• _About this exercise_: Take every line from the data that has the word "Output" in it.

• _Input records_:
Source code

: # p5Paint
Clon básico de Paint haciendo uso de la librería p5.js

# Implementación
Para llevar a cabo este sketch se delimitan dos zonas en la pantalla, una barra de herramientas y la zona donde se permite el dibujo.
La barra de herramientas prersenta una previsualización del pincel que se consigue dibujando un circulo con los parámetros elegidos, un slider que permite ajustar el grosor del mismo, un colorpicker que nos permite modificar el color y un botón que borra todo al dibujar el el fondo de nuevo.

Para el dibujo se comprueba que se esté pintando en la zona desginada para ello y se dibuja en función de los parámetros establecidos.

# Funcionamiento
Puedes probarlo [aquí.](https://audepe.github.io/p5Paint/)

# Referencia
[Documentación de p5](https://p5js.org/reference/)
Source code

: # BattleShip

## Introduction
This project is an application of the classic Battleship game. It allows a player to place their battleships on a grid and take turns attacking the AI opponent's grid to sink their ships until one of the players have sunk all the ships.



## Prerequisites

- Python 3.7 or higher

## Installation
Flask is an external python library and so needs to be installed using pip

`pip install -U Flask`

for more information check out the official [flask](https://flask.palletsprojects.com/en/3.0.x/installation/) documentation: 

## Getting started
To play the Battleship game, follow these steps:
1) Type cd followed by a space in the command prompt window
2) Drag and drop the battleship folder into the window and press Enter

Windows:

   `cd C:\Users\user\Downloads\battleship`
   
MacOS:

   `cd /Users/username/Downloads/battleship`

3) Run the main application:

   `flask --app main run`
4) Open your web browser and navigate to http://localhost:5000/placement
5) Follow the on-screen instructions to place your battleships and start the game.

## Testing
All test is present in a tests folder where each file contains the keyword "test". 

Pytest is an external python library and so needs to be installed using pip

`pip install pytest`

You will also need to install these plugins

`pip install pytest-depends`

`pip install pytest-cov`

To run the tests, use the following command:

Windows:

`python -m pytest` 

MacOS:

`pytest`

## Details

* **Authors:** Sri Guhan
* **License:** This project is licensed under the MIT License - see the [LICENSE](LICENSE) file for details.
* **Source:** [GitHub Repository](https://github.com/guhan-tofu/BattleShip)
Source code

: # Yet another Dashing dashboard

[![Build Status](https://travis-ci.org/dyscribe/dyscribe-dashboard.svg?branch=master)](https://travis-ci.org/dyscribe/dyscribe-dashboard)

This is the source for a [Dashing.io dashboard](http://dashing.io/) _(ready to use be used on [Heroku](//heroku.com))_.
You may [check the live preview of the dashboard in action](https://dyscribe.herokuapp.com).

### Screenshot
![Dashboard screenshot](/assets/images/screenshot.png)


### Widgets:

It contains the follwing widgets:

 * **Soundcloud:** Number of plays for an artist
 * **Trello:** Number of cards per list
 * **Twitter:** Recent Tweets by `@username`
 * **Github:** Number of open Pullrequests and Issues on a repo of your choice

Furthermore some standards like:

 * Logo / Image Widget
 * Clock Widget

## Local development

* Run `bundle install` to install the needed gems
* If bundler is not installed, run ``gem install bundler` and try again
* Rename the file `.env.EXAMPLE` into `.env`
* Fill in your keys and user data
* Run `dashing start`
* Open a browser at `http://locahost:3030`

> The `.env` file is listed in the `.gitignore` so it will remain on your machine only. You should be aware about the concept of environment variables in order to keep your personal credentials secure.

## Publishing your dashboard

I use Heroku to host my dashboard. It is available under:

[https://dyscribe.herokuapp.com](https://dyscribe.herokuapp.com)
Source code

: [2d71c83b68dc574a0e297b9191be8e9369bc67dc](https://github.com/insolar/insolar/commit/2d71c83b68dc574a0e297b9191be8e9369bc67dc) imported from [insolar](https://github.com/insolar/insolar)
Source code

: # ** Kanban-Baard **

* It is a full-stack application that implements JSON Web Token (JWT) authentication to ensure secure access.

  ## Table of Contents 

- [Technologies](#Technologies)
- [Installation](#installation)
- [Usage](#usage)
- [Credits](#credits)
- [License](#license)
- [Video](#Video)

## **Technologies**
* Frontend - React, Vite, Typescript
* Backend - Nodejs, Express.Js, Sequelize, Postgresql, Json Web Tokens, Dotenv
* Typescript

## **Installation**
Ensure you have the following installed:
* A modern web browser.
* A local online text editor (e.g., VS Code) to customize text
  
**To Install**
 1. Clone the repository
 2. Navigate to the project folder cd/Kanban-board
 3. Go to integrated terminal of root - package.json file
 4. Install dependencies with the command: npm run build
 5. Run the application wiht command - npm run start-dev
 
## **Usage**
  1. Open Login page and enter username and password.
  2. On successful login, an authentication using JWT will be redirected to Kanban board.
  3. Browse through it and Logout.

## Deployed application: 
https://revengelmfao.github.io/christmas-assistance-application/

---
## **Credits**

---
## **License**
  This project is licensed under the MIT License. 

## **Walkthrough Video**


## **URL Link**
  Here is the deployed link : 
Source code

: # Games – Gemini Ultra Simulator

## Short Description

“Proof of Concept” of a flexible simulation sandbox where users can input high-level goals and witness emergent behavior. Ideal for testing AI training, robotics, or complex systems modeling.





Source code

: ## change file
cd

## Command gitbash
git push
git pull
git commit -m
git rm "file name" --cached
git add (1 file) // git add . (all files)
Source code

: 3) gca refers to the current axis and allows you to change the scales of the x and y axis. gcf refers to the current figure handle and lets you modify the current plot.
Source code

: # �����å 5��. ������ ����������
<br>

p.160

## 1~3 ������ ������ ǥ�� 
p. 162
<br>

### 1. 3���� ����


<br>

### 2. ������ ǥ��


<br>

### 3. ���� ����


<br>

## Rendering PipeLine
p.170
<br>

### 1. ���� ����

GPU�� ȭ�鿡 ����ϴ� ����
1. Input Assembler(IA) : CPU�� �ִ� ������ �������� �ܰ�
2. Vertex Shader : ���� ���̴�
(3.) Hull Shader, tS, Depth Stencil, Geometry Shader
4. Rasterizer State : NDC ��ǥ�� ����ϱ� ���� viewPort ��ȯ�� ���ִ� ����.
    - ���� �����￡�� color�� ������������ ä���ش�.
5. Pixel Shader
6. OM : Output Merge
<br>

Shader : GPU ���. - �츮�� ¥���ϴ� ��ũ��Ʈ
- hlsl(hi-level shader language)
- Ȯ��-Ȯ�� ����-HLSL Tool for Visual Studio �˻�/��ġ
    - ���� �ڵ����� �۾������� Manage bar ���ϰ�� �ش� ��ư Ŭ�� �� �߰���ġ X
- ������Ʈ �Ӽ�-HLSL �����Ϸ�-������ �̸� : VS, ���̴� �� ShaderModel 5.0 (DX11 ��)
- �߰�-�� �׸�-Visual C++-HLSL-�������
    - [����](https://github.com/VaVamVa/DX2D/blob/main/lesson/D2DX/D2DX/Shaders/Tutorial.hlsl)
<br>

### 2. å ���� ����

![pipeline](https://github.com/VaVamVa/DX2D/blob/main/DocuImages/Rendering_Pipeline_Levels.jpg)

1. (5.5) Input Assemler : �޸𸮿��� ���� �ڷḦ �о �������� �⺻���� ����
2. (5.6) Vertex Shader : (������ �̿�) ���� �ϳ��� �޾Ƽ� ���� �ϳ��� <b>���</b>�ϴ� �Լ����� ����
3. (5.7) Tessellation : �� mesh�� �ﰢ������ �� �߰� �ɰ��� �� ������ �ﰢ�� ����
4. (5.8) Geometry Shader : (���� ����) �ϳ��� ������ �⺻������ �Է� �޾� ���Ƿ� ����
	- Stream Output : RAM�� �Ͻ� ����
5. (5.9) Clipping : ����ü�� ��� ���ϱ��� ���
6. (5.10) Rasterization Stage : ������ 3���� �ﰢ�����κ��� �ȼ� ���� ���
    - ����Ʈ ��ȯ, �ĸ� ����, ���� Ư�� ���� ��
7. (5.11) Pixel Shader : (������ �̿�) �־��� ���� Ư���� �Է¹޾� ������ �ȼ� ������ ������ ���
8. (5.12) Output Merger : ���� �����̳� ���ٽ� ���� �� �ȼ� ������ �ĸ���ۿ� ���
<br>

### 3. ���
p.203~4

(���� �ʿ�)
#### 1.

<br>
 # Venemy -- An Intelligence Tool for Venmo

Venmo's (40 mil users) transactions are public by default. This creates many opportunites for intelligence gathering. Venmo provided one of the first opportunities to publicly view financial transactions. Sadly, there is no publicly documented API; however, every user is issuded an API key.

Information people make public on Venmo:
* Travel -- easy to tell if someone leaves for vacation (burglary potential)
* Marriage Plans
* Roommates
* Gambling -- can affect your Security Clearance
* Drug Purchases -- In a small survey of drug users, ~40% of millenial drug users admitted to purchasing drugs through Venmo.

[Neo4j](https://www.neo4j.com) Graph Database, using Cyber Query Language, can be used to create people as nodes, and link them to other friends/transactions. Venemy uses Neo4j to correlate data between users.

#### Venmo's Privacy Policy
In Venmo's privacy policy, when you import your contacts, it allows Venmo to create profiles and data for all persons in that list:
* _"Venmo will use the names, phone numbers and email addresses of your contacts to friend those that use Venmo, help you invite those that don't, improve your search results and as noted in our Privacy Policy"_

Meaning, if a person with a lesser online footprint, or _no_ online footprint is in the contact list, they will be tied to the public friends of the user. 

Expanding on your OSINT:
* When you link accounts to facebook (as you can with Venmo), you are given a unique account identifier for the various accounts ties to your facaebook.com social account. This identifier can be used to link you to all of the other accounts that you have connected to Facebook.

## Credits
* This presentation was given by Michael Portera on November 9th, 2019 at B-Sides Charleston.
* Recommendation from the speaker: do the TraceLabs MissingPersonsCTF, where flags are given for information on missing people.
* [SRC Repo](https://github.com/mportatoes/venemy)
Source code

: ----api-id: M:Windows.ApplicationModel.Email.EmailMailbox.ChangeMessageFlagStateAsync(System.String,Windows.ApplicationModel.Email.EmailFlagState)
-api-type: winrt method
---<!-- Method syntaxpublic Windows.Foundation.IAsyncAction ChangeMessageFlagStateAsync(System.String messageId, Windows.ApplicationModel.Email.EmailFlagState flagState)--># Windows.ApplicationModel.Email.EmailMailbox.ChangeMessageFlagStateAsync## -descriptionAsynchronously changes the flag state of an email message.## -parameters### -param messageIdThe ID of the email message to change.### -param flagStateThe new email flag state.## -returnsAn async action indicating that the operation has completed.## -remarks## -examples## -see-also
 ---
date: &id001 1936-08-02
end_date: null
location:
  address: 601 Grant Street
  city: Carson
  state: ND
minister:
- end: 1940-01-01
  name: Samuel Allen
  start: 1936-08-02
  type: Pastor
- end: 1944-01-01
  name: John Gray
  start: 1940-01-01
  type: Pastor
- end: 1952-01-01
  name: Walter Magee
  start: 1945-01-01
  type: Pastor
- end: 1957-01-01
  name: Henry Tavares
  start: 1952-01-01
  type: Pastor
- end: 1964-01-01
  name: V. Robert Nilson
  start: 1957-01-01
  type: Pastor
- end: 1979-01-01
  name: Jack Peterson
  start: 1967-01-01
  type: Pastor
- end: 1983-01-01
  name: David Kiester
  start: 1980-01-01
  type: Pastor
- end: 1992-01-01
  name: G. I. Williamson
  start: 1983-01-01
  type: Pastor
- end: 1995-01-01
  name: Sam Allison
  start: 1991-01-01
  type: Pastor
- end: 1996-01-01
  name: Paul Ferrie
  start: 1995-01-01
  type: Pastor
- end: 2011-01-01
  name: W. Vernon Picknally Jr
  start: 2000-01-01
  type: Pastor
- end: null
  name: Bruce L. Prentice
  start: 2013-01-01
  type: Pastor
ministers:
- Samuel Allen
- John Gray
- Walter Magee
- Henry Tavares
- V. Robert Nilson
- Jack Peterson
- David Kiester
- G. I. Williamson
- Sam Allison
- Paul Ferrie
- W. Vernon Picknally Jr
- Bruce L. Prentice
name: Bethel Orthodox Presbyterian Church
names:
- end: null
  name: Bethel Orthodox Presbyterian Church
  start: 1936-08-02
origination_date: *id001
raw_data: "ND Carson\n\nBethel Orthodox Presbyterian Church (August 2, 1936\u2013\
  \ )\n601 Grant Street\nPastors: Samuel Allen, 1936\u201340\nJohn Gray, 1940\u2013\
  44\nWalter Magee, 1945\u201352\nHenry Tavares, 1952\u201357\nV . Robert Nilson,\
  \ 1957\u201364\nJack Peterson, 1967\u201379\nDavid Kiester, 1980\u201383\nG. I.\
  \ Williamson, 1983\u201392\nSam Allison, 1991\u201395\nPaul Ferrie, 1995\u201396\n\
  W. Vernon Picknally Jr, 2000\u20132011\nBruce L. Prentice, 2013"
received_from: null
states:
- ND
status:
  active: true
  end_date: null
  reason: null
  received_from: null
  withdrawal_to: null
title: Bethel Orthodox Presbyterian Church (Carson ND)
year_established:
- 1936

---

• _Written reply_:
6. OM : Output Merge
	- Stream Output : RAM�� �Ͻ� ����
8. (5.12) Output Merger : ���� �����̳� ���ٽ� ���� �� �ȼ� ������ �ĸ���ۿ� ���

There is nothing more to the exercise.